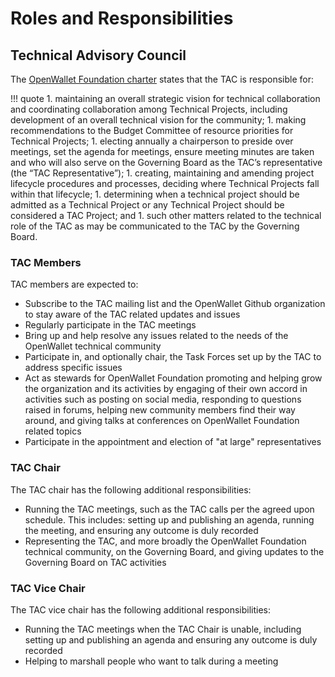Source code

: [//]: # (SPDX-License-Identifier: CC-BY-4.0)

# Roles and Responsibilities

## Technical Advisory Council
The [OpenWallet Foundation charter](charter.md) states that the TAC is responsible for:

!!! quote
    1. maintaining an overall strategic vision for technical collaboration and coordinating collaboration among Technical Projects, including development of an overall technical vision for the community;
    1. making recommendations to the Budget Committee of resource priorities for Technical Projects;
    1. electing annually a chairperson to preside over meetings, set the agenda for meetings, ensure meeting minutes are taken and who will also serve on the Governing Board as the TAC’s representative (the “TAC Representative”);
    1. creating, maintaining and amending project lifecycle procedures and processes, deciding where Technical Projects fall within that lifecycle;
    1. determining when a technical project should be admitted as a Technical Project or any Technical Project should be considered a TAC Project; and
    1. such other matters related to the technical role of the TAC as may be communicated to the TAC by the Governing Board.


### TAC Members
TAC members are expected to:

* Subscribe to the TAC mailing list and the OpenWallet Github organization to stay aware of the TAC related updates and issues
* Regularly participate in the TAC meetings
* Bring up and help resolve any issues related to the needs of the OpenWallet technical community
* Participate in, and optionally chair, the Task Forces set up by the TAC to address specific issues
* Act as stewards for OpenWallet Foundation promoting and helping grow the organization and its activities by engaging of their own accord in activities such as posting on social media, responding to questions raised in forums, helping new community members find their way around, and giving talks at conferences on OpenWallet Foundation related topics
* Participate in the appointment and election of "at large" representatives

### TAC Chair
The TAC chair has the following additional responsibilities:

* Running the TAC meetings, such as the TAC calls per the agreed upon schedule. This includes: setting up and publishing an agenda, running the meeting, and ensuring any outcome is duly recorded
* Representing the TAC, and more broadly the OpenWallet Foundation technical community, on the Governing Board, and giving updates to the Governing Board on TAC activities

### TAC Vice Chair
The TAC vice chair has the following additional responsibilities:

* Running the TAC meetings when the TAC Chair is unable, including setting up and publishing an agenda and ensuring any outcome is duly recorded
* Helping to marshall people who want to talk during a meeting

=== Exercise ===
Repeat only what runs from the first line of the records above to the line with "address specific issues", both included, word for word, minus the pictures.

=== Task result ===
Source code

: [//]: # (SPDX-License-Identifier: CC-BY-4.0)

# Roles and Responsibilities

## Technical Advisory Council
The [OpenWallet Foundation charter](charter.md) states that the TAC is responsible for:

!!! quote
    1. maintaining an overall strategic vision for technical collaboration and coordinating collaboration among Technical Projects, including development of an overall technical vision for the community;
    1. making recommendations to the Budget Committee of resource priorities for Technical Projects;
    1. electing annually a chairperson to preside over meetings, set the agenda for meetings, ensure meeting minutes are taken and who will also serve on the Governing Board as the TAC’s representative (the “TAC Representative”);
    1. creating, maintaining and amending project lifecycle procedures and processes, deciding where Technical Projects fall within that lifecycle;
    1. determining when a technical project should be admitted as a Technical Project or any Technical Project should be considered a TAC Project; and
    1. such other matters related to the technical role of the TAC as may be communicated to the TAC by the Governing Board.


### TAC Members
TAC members are expected to:

* Subscribe to the TAC mailing list and the OpenWallet Github organization to stay aware of the TAC related updates and issues
* Regularly participate in the TAC meetings
* Bring up and help resolve any issues related to the needs of the OpenWallet technical community
* Participate in, and optionally chair, the Task Forces set up by the TAC to address specific issues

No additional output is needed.